Он по-настоящему задыхался; переводя дух, пыхтя, как во время драк с Малиновским, не сдаваясь, боясь, чтоб кто не заметил. И надо же быть ее разговорам с детьми певучими, ее взгляду, смеху быстрыми. А его стихотворения она слушала по-своему. Раз выслушала, не сказала ни слова, а потом, через неделю, вспомнила и сказала строку за строкою, тихо, медленно, как бы убеждаясь в нем, уверяясь. Стало ясно в этом бережном внимании – его стихи ей дороги, ей милы. И он стал иначе слушать их, смотреть на себя. Одну строку она прочла по-другому. Он хотел напомнить, поправить и вдруг решил: быть так. С этим нечего было делать. Это было решено помимо него и уж, конечно, помимо нее, на всю жизнь. До конца. Что еще предстояло, он предвидеть не мог, Бог с ним – да никому ни слова. Ни слова себе самому, все похоронить с самого начала – и страсти и неги. Запрет лежал на всем. С трудом кой-как добивался он того, что сам переставал сознавать себя и ее. Это было преступлением против Карамзина, великого писателя, против дяди Василья Львовича, против Вяземского, ее единородного брата – Пети, как она порой говорила о нем. Против отца и матери. Содрогнувшись, он подумал, что это на всю жизнь. Жизнь была решена, сразу. Он не ходил к Карамзиным, не смел – рана за раной – где и как увидит он ее в будущем году? И так всю жизнь.

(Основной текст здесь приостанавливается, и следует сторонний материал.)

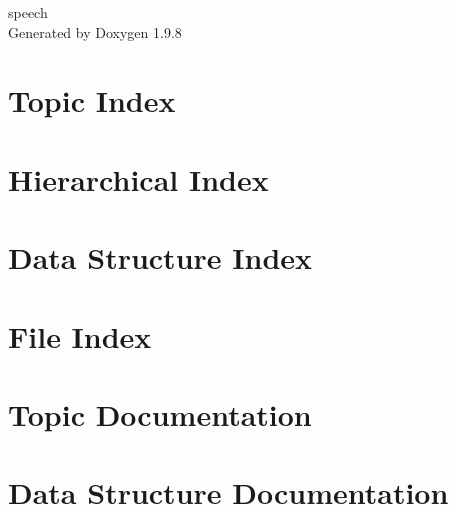 \documentclass[twoside]{book}
\newcommand{\+}{\discretionary{\mbox{\scriptsize$\hookleftarrow$}}{}{}}
\newcommand{\clearemptydoublepage}{%
    \newpage{\pagestyle{empty}\cleardoublepage}%
  }
\begin{document}
  \raggedbottom
  \begin{titlepage}
  \vspace*{7cm}
  \begin{center}%
  {\Large speech}\\
  \vspace*{1cm}
  {\large Generated by Doxygen 1.9.8}\\
  \end{center}
  \end{titlepage}
  \clearemptydoublepage
  \tableofcontents
  \clearemptydoublepage








\chapter{Topic Index}

\chapter{Hierarchical Index}

\chapter{Data Structure Index}

\chapter{File Index}

\chapter{Topic Documentation}




\chapter{Data Structure Documentation}

\end{document}
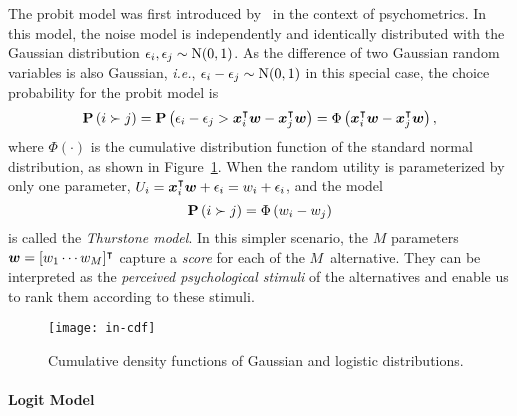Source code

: The probit model was first introduced by~\citet{thurstone1927law} in the context of psychometrics.
In this model, the noise model is independently and identically distributed with the Gaussian distribution $\epsilon_i, \epsilon_j \sim \mathrm{N}( 0, 1 )$.
As the difference of two Gaussian random variables is also Gaussian, \textit{i.e.}, $\epsilon_i - \epsilon_j \sim \mathrm{N}( 0, 1 )$ in this special case, the choice probability for the probit model is
\begin{equation*}
	\mathbf{P}\left( i \succ j \right) = \mathbf{P}\left( \epsilon_i - \epsilon_j > \bm{x}_i^\intercal \bm{w} - \bm{x}_j^\intercal \bm{w} \right) = \Phi \left( \bm{x}_i^\intercal \bm{w} - \bm{x}_j^\intercal \bm{w} \right),
\end{equation*}
where $\Phi( \cdot )$ is the cumulative distribution function of the standard normal distribution, as shown in Figure~\ref{in:fig:cdf}.
When the random utility is parameterized by only one parameter, $U_i = \bm{x}_i^\intercal \bm{w} + \epsilon_i = w_i + \epsilon_i$, and the model
\begin{equation*}
	\mathbf{P}\left( i \succ j \right) = \Phi \left( w_i - w_j \right)
\end{equation*}
is called the \emph{Thurstone model}.
In this simpler scenario, the $M$ parameters~$\bm{w} = [w_1 \cdots w_M]^\intercal$ capture a \emph{score} for each of the $M$~alternative.
They can be interpreted as the \emph{perceived psychological stimuli} of the alternatives and enable us to rank them according to these stimuli.

\begin{figure}
	\centering
	\texttt{[image: in-cdf]}
	\caption{Cumulative density functions of Gaussian and logistic distributions.}
	\label{in:fig:cdf}
\end{figure}

\paragraph{Logit Model}


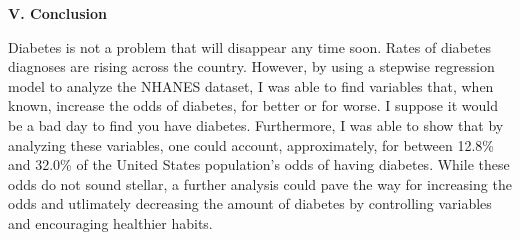 \documentclass[letter,12pt]{article}
\begin{document}
	\begin{center}
		\textbf{V. Conclusion}\par
	\end{center}
	\justify
  Diabetes is not a problem that will disappear any time soon. Rates of diabetes diagnoses are rising across the country. However, by using a stepwise regression model to analyze the NHANES dataset, I was able to find variables that, when known, increase the odds of diabetes, for better or for worse. I suppose it would be a bad day to find you have diabetes. Furthermore, I was able to show that by analyzing these variables, one could account, approximately, for between 12.8\% and 32.0\% of the United States population's odds of having diabetes. While these odds do not sound stellar, a further analysis could pave the way for increasing the odds and utlimately decreasing the amount of diabetes by controlling variables and encouraging healthier habits.
	
	\newpage
	
\end{document}
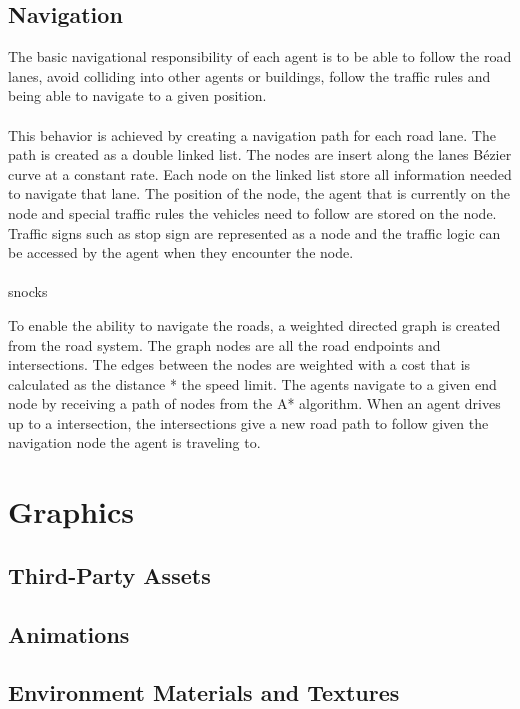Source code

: \subsection{Navigation}
The basic navigational responsibility of each agent is to be able to follow the road lanes, avoid colliding into other agents or buildings, follow the traffic rules and being able to navigate to a given position.
\\\\
This behavior is achieved by creating a navigation path for each road lane. The path is created as a double linked list. The nodes are insert along the lanes Bézier curve at a constant rate. Each node on the linked list store all information needed to navigate that lane. The position of the node, the agent that is currently on the node and special traffic rules the vehicles need to follow are stored on the node. Traffic signs such as stop sign are represented as a node and the traffic logic can be accessed by the agent when they encounter the node.
\\\\

snocks



To enable the ability to navigate the roads, a weighted directed graph is created from the road system.
The graph nodes are all the road endpoints and intersections. The edges between the nodes are weighted with a cost that is calculated as the distance * the speed limit.
The agents navigate to a given end node by receiving a path of nodes from the A* algorithm. When an agent drives up to a intersection, the intersections give a new road path to follow given the navigation node the agent is traveling to.


\section{Graphics}

\subsection{Third-Party Assets}

\subsection{Animations}

\subsection{Environment Materials and Textures}



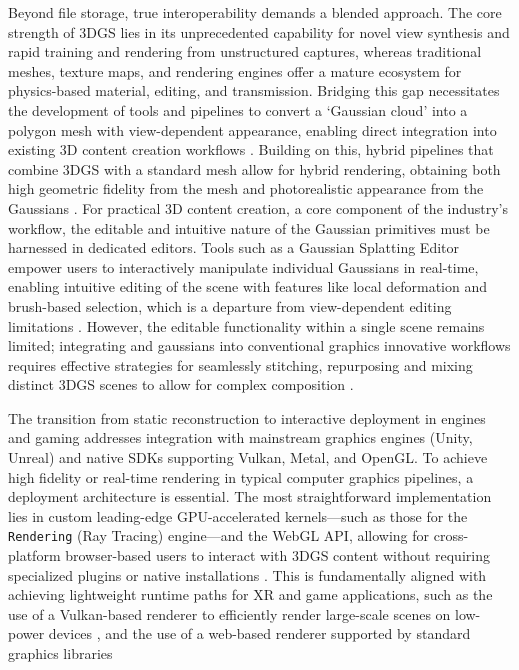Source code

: \documentclass[11pt,a4paper]{article}
\begin{document}
Beyond file storage, true interoperability demands a blended approach. The core strength of 3DGS lies in its unprecedented capability for novel view synthesis and rapid training and rendering from unstructured captures, whereas traditional meshes, texture maps, and rendering engines offer a mature ecosystem for physics-based material, editing, and transmission. Bridging this gap necessitates the development of tools and pipelines to convert a `Gaussian cloud' into a polygon mesh with view-dependent appearance, enabling direct integration into existing 3D content creation workflows \cite{arxiv:2410.11419v1,arxiv:2603.19234v2}. Building on this, hybrid pipelines that combine 3DGS with a standard mesh allow for hybrid rendering, obtaining both high geometric fidelity from the mesh and photorealistic appearance from the Gaussians \cite{arxiv:2509.17083v2}. For practical 3D content creation, a core component of the industry's workflow, the editable and intuitive nature of the Gaussian primitives must be harnessed in dedicated editors. Tools such as a Gaussian Splatting Editor empower users to interactively manipulate individual Gaussians in real-time, enabling intuitive editing of the scene with features like local deformation and brush-based selection, which is a departure from view-dependent editing limitations \cite{arxiv:2403.19632v1}. However, the editable functionality within a single scene remains limited; integrating and gaussians into conventional graphics innovative workflows requires effective strategies for seamlessly stitching, repurposing and mixing distinct 3DGS scenes to allow for complex composition \cite{arxiv:2312.00732v1}.

The transition from static reconstruction to interactive deployment in engines and gaming addresses integration with mainstream graphics engines (Unity, Unreal) and native SDKs supporting Vulkan, Metal, and OpenGL. To achieve high fidelity or real-time rendering in typical computer graphics pipelines, a deployment architecture is essential. The most straightforward implementation lies in custom leading-edge GPU-accelerated kernels---such as those for the \texttt{Rendering} (Ray Tracing) engine---and the WebGL API, allowing for cross-platform browser-based users to interact with 3DGS content without requiring specialized plugins or native installations \cite{arxiv:2607.17842v1}. This is fundamentally aligned with achieving lightweight runtime paths for XR and game applications, such as the use of a Vulkan-based renderer to efficiently render large-scale scenes on low-power devices \cite{arxiv:2308.04079v1}, and the use of a web-based renderer supported by standard graphics libraries \cite{arxiv:2603.11531v1}
\end{document}
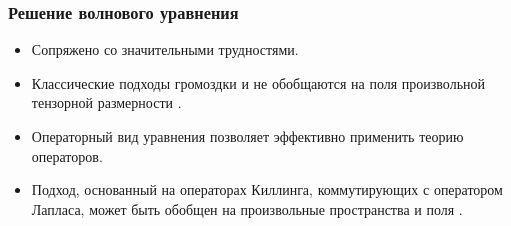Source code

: \documentclass{beamer}
\begin{document}

    \begin{frame}\frametitle{Решение волнового уравнения}

        \begin{itemize}

            \item Сопряжено со значительными трудностями.

            \item Классические подходы громоздки и не обобщаются на поля произвольной тензорной размерности \cite{burlankov_tmf}.

            \item Операторный вид уравнения позволяет эффективно применить теорию операторов.

            \item Подход, основанный на операторах Киллинга, коммутирующих с оператором Лапласа, может быть обобщен на произвольные пространства и поля \cite{burlankov_tmf}.

        \end{itemize}

    \end{frame}

\end{document}
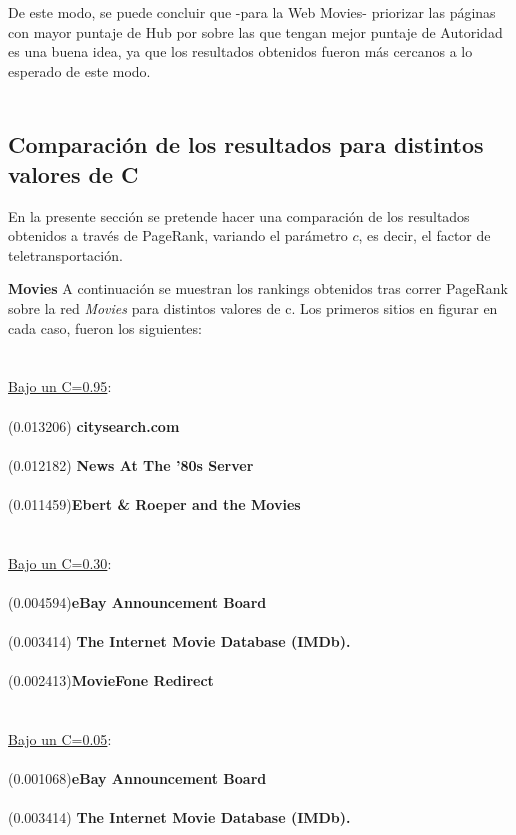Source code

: \documentclass[a4paper]{article}
\begin{document}
\indent De este modo, se puede concluir que -para la Web Movies- priorizar las p\'aginas con mayor puntaje de Hub por sobre las que tengan mejor puntaje de Autoridad es una buena idea, ya que los resultados obtenidos fueron m\'as cercanos a lo esperado de este modo.\\
\\
\newpage
\subsection{Comparación de los resultados para distintos valores de C}
En la presente sección se pretende hacer una comparación de los resultados obtenidos a través de PageRank, variando el parámetro $c$, es decir, el factor de teletransportación.

\textbf{Movies}
\indent A continuaci\'on se muestran los rankings obtenidos tras correr PageRank sobre la red \emph{Movies} para distintos valores de c. Los primeros sitios en figurar en cada caso, fueron los siguientes: \\
\\
\\
\underline{Bajo un C=0.95}: \\
\\
(0.013206)\textbf{ citysearch.com }\\
\\
(0.012182) \textbf{News At The '80s Server}\\
\\
(0.011459)\textbf{Ebert \& Roeper and the Movies} \\
\\
\\
\underline{Bajo un C=0.30}: \\
\\
(0.004594)\textbf{eBay Announcement Board}\\
\\
(0.003414)\textbf{ The Internet Movie Database (IMDb). }\\
\\
(0.002413)\textbf{MovieFone Redirect}\\
\\
\\
\underline{Bajo un C=0.05}: \\
\\
(0.001068)\textbf{eBay Announcement Board}\\
\\
(0.003414) \textbf{The Internet Movie Database (IMDb).} \\
\\
\end{document}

У дяди Василья Львовича были неудачи в семейной жизни, он ездил в Париж от них спасаться, у деда несчастье, у прадеда тоже, но никому и присниться не могла эта любовь, упавшая на него, его пронзившая, как пуля. Тайна этой любви тяготила его, как вечная, неоплатная, не дающая разрешения ни на час, ни на миг.
Так все началось.
Он был готов на все – с самого начала.
Гений этих мест, бог Китайской Деревни, был ее мудрец. Он все знал, все видел, со всем мирился, не мог только помириться с одним – с тем, что она любит так глубоко старика. Она и портретов с себя писать не давала – пусть не говорят о ее красоте. Карамзин был стар. И не то, что писания его, его «История» были вечны для нее, дороже всего когда-либо им написанного. Нет, она любила его, отменно тонкого мудреца, учителя, так, как любят красавицы, девушки. И он не постигал этого. Так вот какова эта скромность, самозабвение. Что за черное волшебство! Он видел рядом эти две головы – лукавую голову стареющего сказочника и эту прекрасную, вечно молодую. Ни слова, ни стиха об этой любви. А если вырвется – говорить о других. Лгать. И молчать. До конца.
Таково было начало.
Эта ежеминутная страсть, закупоренная, как вино, иногда отступала. Он вздыхал, начинал по-другому видеть ее, себя, всю жизнь. Оставались раны, оставалась память ран, глубоких ран любви.
Отступала она. Забывались эпиграммы.
Таков был Чаадаев. Одна мысль, все решавшая, одна тайна. Какая – не знал, но догадывался. Ничто не мучило его при Чаадаеве.
Самая любовь отступила от комнаты мудреца. Любовь была печальна либо смешна. Отступала здесь печаль, насмешка была невозможна. Самая мысль о любви, как мысль о болезни, – здесь исчезала.
Любовь и не переступала порога этой комнаты. Другая тайна была здесь. Было точное средство сразу достичь счастья. Не своего – всех, всей России.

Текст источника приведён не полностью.